Justia columnist and Cardozo law professor Marci Hamilton comments on the topic of college campus sexual assault, which is disturbingly frequent—so much so that the Obama Administration is now focusing on it. Hamilton considers ways to protect college women, especially women in college sports; notes how college men can help in rape prevention; and argues that worries about false accusations by women are overblown.
Justia columnist and U.C. Davis law professor Vikram David Amar makes a strong case for using “blind” grading, which law school exams typically use, into contexts, such as the contexts of college and even high school exams.
Justia columnist and U. Washington law professor Anita Ramasastry comments on school districts' sharing student data with private companies that manage various functions for the districts. How did this happen? Because, Ramasastry notes, in recent years, Congress has made changes to the Family Education Rights and Privacy Act (FERPA) that have created a potentially broad loophole regarding who has access to student data.
Justia columnist, George Washington law professor, and economist Neil Buchanan comments on the compensation that college athletes receive, and notes that they would probably do worse under a wage-paying system. He also contends that the reason that people often dismiss the idea that college players are paid is that the payment comes in the form of athletic scholarships. The cynical view is that this payment is not real, with players being deprived of the education that schools pretend to offer them. However, Buchanan notes, it turns out that the reality is different than the cynics’ take on it, and much more nuanced.
Justia columnist and attorney Julie Hilden comments on a case from the U.S. District Court of the Northern District of Illinois, which involved a public school grammar teacher who—after intercepting a student's note that included rap music lyrics—continued the discussion, which then moved on to the use of the “N Word.” Hilden argues that the teacher should not have been suspended without pay as a result of the “N Word,” the use of which, by a teacher, in context, should not have resulted in the teacher's punishment.
Justia columnist and University of Washington law professor Anita Ramasastry comments on a Southern California school district’s decision to retain a private firm to search the Web and look for public posts, photos, tweets, and other communications made by its students. The district’s stated purpose for retaining the firm is to prevent students from harming others—and, in particular, to stop cyberbullying. But Ramasastry notes that the company that does the monitoring also finds out a lot of other information about students, as well.

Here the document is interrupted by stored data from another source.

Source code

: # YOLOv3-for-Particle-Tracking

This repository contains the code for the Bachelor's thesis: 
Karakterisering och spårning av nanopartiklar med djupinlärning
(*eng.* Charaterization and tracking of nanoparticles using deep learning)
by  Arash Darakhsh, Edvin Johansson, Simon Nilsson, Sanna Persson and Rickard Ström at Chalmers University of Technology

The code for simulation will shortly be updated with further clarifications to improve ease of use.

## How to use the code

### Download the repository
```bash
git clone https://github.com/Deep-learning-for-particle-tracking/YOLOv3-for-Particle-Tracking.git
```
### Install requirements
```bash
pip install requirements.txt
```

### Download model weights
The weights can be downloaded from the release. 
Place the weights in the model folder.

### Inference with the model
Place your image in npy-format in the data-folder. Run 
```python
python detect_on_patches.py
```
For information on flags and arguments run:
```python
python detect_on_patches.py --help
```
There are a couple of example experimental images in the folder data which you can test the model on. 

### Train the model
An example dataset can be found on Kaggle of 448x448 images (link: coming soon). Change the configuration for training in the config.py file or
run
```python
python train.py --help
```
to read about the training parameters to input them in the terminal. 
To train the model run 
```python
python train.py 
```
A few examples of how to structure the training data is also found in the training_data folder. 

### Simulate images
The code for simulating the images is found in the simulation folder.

Justia columnist and Hofstra law professor Joanna Grossman, and Justia guest columnist and University of Pittsburgh law professor Deborah Brake comment on the 40th anniversary of Title IX, which transformed athletics for women and girls. Yet, they note, serious problems remain. Grossman and Brake note issues such as the cost of prizing masculinity in sports and the collateral damage of masculinity, including rape, gang-rape, and male-on-male hazing and assault. They also discuss the daunting task of changing sport culture, suggesting that community sports programs, especially in the younger years, should encourage more co-ed play, so that kids learn young to respect all athletes, both male and female, at a young age.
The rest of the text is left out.